● **Work item**
Below are some records. Print exactly the lines between the one holding "-(-x^p, \alpha^p y^p)" and the one holding "would also want", inclusive, and nothing else.

Stored records:
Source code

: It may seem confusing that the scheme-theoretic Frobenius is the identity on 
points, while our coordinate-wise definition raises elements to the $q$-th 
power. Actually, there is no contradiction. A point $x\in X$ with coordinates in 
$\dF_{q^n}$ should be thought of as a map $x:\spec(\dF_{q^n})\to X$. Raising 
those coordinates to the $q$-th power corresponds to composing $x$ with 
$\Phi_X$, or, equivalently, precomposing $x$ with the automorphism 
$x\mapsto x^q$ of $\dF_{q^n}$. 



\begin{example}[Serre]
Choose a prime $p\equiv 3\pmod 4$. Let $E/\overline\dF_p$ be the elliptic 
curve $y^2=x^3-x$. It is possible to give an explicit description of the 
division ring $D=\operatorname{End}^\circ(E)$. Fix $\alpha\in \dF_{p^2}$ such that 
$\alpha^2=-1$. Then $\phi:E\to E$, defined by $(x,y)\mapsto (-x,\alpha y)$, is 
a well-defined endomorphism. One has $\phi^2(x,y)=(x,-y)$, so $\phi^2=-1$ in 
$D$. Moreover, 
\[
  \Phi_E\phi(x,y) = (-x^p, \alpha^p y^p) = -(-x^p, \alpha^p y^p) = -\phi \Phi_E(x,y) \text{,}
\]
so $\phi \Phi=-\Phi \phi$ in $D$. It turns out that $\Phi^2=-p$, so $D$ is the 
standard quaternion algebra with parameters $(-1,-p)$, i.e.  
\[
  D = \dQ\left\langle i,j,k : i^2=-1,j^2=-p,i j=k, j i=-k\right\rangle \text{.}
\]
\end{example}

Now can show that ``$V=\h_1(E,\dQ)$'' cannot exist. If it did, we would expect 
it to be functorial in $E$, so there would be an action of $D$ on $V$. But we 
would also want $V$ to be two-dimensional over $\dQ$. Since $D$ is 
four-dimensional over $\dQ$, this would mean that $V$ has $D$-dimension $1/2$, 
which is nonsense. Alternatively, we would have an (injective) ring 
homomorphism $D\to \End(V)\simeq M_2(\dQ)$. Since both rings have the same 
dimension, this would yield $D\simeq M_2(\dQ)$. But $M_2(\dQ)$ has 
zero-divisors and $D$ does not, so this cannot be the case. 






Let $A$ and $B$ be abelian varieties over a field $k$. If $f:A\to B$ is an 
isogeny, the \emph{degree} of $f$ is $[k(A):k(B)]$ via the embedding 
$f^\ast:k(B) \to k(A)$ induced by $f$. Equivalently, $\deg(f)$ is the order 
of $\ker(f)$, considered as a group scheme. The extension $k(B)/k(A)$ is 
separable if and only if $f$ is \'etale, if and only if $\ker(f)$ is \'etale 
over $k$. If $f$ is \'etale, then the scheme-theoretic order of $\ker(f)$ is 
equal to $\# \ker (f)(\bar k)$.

● **Answer below**
  \Phi_E\phi(x,y) = (-x^p, \alpha^p y^p) = -(-x^p, \alpha^p y^p) = -\phi \Phi_E(x,y) \text{,}
\]
so $\phi \Phi=-\Phi \phi$ in $D$. It turns out that $\Phi^2=-p$, so $D$ is the 
standard quaternion algebra with parameters $(-1,-p)$, i.e.  
\[
  D = \dQ\left\langle i,j,k : i^2=-1,j^2=-p,i j=k, j i=-k\right\rangle \text{.}
\]
\end{example}

Now can show that ``$V=\h_1(E,\dQ)$'' cannot exist. If it did, we would expect 
it to be functorial in $E$, so there would be an action of $D$ on $V$. But we 
would also want $V$ to be two-dimensional over $\dQ$. Since $D$ is 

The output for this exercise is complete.